Nebius has introduced Token Factory, a platform built to deploy and scale open source AI models, directly challenging the closed cloud ecosystems of AWS, Azure, and Google Cloud.
Nebius has launched Token Factory, a new platform designed to deploy, optimise, and scale open-source and custom AI models with enterprise-grade reliability and control. The platform is positioned as a direct challenger to closed cloud ecosystems offered by AWS, Microsoft Azure, and Google Cloud Platform, alongside emerging AI infrastructure providers such as Fireworks and Baseten.
Token Factory supports more than 60 leading open source models including DeepSeek, OpenAI’s GPT-OSS, Meta’s Llama, Nvidia’s Nemotron, and Qwen. The platform also enables enterprises to host and manage their own custom models, offering flexibility to avoid vendor lock-in and diversify model portfolios.
The company says Token Factory is optimised for high performance, offering sub-second latency, autoscaling throughput, and 99.9 per cent uptime even for workloads that exceed hundreds of millions of requests per minute. Existing Nebius AI customers will receive an automatic upgrade to the new platform.
Nebius emerged as a “neocloud” provider after its separation from Yandex following sanctions in 2024, and currently operates data centres across the United States, Europe, and Israel. While cloud providers can increase profit margins by layering software services over infrastructure, Nebius leadership emphasises customer expansion and platform depth over margin prioritisation.

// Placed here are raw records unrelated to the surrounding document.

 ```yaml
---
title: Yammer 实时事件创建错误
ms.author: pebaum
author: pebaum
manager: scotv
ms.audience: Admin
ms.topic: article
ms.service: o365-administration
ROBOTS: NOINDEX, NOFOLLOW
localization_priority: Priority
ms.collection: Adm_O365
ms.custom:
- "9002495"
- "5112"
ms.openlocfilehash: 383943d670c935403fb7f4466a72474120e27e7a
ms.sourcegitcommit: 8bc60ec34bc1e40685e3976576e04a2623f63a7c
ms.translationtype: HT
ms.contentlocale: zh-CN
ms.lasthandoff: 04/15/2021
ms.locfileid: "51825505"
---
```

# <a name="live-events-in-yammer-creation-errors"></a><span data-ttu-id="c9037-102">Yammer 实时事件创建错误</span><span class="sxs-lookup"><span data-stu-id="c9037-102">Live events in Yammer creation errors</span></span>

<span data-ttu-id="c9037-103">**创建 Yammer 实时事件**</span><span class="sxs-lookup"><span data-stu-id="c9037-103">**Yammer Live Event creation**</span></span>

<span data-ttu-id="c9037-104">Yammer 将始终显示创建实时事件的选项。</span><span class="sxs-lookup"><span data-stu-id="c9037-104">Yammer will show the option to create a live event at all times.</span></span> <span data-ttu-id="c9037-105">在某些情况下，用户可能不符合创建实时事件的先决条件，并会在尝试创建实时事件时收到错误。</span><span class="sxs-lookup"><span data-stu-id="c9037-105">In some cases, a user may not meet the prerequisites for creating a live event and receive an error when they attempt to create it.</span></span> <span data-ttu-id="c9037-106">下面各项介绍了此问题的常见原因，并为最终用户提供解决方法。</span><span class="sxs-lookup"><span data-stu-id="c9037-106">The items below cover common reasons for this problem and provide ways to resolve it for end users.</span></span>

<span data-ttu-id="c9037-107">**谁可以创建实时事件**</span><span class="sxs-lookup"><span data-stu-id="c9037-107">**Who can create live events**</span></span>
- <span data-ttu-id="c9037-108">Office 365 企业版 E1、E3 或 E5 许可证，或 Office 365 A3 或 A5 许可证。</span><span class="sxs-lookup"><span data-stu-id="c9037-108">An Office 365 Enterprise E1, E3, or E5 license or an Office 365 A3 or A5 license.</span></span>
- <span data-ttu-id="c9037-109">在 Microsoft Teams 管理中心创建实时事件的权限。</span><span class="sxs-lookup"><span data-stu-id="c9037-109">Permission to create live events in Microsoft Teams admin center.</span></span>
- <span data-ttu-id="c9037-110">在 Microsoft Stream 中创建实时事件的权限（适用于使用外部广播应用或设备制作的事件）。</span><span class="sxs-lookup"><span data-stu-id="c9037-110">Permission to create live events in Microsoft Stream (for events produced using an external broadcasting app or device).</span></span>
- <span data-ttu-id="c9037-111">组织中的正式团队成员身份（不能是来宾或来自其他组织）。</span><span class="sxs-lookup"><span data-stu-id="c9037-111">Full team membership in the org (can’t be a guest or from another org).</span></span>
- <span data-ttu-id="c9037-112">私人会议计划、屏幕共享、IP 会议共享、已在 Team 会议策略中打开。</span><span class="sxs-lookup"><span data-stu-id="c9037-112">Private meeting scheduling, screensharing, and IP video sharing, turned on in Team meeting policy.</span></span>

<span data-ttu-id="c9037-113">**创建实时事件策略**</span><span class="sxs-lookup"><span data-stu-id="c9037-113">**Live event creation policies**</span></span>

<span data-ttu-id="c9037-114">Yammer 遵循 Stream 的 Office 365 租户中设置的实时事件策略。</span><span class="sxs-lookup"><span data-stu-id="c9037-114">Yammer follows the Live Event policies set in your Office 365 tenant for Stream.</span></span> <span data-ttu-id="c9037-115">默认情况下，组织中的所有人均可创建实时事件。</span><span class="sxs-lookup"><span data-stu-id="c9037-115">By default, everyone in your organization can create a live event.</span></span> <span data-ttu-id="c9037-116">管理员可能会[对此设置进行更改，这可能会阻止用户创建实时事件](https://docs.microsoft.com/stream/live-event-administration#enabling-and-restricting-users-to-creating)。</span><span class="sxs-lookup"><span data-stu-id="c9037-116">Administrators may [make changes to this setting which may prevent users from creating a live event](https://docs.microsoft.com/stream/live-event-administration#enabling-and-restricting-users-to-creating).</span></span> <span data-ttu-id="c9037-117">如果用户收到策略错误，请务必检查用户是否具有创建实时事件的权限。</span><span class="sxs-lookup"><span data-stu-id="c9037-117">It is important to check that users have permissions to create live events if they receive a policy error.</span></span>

“Simply having infrastructure is far from enough. We want to become a large enterprise, but we do not wish to be merely a utility company,” said Roman Chernin, CEO and Chief Business Officer of Nebius. He added that enterprises are shifting to diversified model portfolios, and the company has built a scalable platform to help clients “seamlessly switch from whatever they started with to what they need at scale.”